* What the task asks: Retype the records below from their first line through the line containing "disabilities of the", and include nothing else.

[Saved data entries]
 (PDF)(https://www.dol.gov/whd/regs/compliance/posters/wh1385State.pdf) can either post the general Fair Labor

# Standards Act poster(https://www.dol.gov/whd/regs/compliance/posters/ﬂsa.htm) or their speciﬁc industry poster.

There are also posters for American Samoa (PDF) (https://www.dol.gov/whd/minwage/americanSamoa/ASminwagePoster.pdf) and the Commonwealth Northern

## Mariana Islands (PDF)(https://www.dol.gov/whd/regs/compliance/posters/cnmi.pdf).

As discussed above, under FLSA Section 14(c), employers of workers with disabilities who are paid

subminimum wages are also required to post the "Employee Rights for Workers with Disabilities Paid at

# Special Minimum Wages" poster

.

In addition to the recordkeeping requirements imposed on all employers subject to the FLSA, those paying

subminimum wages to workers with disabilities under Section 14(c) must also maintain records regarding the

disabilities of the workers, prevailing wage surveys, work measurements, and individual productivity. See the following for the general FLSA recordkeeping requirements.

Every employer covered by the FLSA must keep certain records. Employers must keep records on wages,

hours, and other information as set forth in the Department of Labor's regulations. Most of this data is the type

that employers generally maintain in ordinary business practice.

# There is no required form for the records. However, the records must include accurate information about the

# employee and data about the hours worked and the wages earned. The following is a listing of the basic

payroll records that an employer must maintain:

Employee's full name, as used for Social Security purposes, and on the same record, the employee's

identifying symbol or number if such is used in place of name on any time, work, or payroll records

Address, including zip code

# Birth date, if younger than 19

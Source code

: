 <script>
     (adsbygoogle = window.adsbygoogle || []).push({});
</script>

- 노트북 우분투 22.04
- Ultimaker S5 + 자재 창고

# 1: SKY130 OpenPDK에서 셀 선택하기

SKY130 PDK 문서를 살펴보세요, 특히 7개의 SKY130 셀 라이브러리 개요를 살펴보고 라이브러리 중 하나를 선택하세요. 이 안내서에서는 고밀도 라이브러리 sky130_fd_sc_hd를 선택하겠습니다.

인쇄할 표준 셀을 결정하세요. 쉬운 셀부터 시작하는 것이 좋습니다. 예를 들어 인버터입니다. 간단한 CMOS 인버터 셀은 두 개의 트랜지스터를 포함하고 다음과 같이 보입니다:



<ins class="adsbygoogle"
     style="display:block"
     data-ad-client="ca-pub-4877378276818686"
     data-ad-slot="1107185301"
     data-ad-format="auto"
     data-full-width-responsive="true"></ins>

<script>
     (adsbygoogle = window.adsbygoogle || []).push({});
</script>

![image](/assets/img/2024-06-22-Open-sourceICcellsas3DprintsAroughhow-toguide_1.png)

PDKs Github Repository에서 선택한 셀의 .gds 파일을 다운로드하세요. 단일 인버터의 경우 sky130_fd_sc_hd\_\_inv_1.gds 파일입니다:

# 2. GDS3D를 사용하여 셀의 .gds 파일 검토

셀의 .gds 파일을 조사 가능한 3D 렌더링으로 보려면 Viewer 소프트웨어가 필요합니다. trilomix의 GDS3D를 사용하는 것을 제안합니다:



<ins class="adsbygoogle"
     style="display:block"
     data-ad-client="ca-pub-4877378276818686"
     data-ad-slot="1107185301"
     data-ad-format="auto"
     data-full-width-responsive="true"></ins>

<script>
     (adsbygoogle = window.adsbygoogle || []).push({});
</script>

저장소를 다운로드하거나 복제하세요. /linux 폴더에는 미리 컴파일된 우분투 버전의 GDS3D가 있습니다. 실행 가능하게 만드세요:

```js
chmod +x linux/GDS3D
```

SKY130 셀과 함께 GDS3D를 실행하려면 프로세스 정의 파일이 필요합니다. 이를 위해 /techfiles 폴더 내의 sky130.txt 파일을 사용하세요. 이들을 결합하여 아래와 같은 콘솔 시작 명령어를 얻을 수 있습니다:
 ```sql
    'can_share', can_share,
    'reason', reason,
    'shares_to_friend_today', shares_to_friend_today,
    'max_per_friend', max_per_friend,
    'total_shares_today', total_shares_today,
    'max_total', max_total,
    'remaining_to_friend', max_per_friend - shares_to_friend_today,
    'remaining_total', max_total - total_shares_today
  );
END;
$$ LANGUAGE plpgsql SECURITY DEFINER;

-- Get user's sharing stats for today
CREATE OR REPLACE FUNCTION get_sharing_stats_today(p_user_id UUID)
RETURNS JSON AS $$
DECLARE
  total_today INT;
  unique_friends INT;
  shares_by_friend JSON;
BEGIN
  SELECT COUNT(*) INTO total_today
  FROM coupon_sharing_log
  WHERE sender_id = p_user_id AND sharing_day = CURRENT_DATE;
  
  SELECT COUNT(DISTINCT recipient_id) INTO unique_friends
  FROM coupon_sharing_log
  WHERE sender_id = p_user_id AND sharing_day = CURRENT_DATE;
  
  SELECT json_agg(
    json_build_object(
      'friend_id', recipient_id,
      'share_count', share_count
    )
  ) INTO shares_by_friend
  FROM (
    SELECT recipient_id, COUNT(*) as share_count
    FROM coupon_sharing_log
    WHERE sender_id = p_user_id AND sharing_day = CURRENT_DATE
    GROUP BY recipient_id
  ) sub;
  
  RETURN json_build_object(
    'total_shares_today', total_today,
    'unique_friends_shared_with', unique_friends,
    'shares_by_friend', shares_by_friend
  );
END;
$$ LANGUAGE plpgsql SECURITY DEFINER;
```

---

* Response below:
 (PDF)(https://www.dol.gov/whd/regs/compliance/posters/wh1385State.pdf) can either post the general Fair Labor

# Standards Act poster(https://www.dol.gov/whd/regs/compliance/posters/ﬂsa.htm) or their speciﬁc industry poster.

There are also posters for American Samoa (PDF) (https://www.dol.gov/whd/minwage/americanSamoa/ASminwagePoster.pdf) and the Commonwealth Northern

## Mariana Islands (PDF)(https://www.dol.gov/whd/regs/compliance/posters/cnmi.pdf).

As discussed above, under FLSA Section 14(c), employers of workers with disabilities who are paid

subminimum wages are also required to post the "Employee Rights for Workers with Disabilities Paid at

# Special Minimum Wages" poster

.

In addition to the recordkeeping requirements imposed on all employers subject to the FLSA, those paying

subminimum wages to workers with disabilities under Section 14(c) must also maintain records regarding the

disabilities of the workers, prevailing wage surveys, work measurements, and individual productivity. See the following for the general FLSA recordkeeping requirements.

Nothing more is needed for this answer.